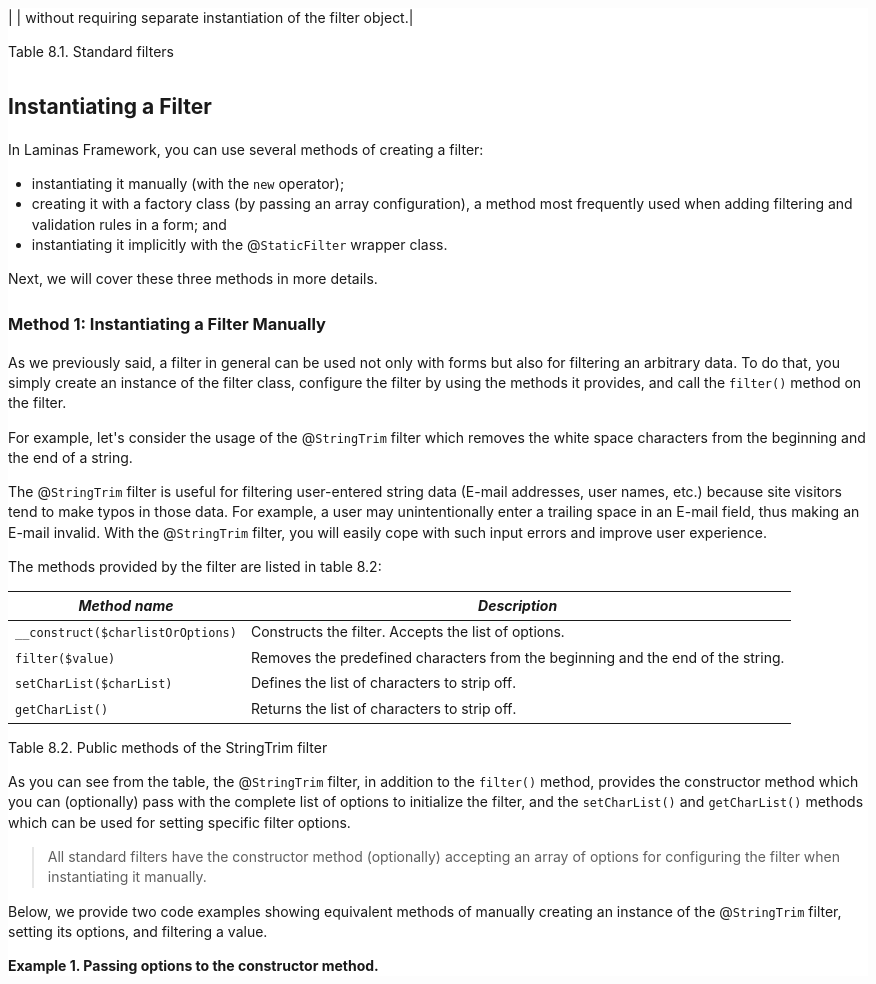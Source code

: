 |                                | without requiring separate instantiation of the filter object.|

Table 8.1. Standard filters

## Instantiating a Filter

In Laminas Framework, you can use several methods of creating a filter:

 * instantiating it manually (with the `new` operator);
 * creating it with a factory class (by passing an array configuration),
   a method most frequently used when adding filtering and validation rules in a form; and
 * instantiating it implicitly with the @`StaticFilter` wrapper class.

Next, we will cover these three methods in more details.

### Method 1: Instantiating a Filter Manually

As we previously said, a filter in general can be used not only with forms but also for filtering
an arbitrary data. To do that, you simply create an instance of the filter class, configure the
filter by using the methods it provides, and call the `filter()` method on the filter.

For example, let's consider the usage of the @`StringTrim` filter which removes the
white space characters from the beginning and the end of a string.

The @`StringTrim` filter is useful for filtering user-entered string data (E-mail addresses, user
names, etc.) because site visitors tend to make typos in those data. For example, a user may
unintentionally enter a trailing space in an E-mail field, thus making an E-mail invalid. With
the @`StringTrim` filter, you will easily cope with such input errors and improve user experience.

The methods provided by the filter are listed in table 8.2:

| *Method name*                  | *Description*                                                 |
|--------------------------------|---------------------------------------------------------------|
| `__construct($charlistOrOptions)` | Constructs the filter. Accepts the list of options.        |
| `filter($value)`               | Removes the predefined characters from the beginning and the end of the string. |
| `setCharList($charList)`       | Defines the list of characters to strip off.                  |
| `getCharList()`                | Returns the list of characters to strip off.                  |

Table 8.2. Public methods of the StringTrim filter

As you can see from the table, the @`StringTrim` filter, in addition to the `filter()` method, provides
the constructor method which you can (optionally) pass with the complete list of options to
initialize the filter, and the `setCharList()` and `getCharList()` methods which can be used for
setting specific filter options.

> All standard filters have the constructor method (optionally) accepting an array of options
> for configuring the filter when instantiating it manually.

Below, we provide two code examples showing equivalent methods of manually creating an instance
of the @`StringTrim` filter, setting its options, and filtering a value.

**Example 1. Passing options to the constructor method.**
+===+
### [Exercise instructions]
From the records above, return each line that includes "setCharList".

### [Result below]
| `setCharList($charList)`       | Defines the list of characters to strip off.                  |
initialize the filter, and the `setCharList()` and `getCharList()` methods which can be used for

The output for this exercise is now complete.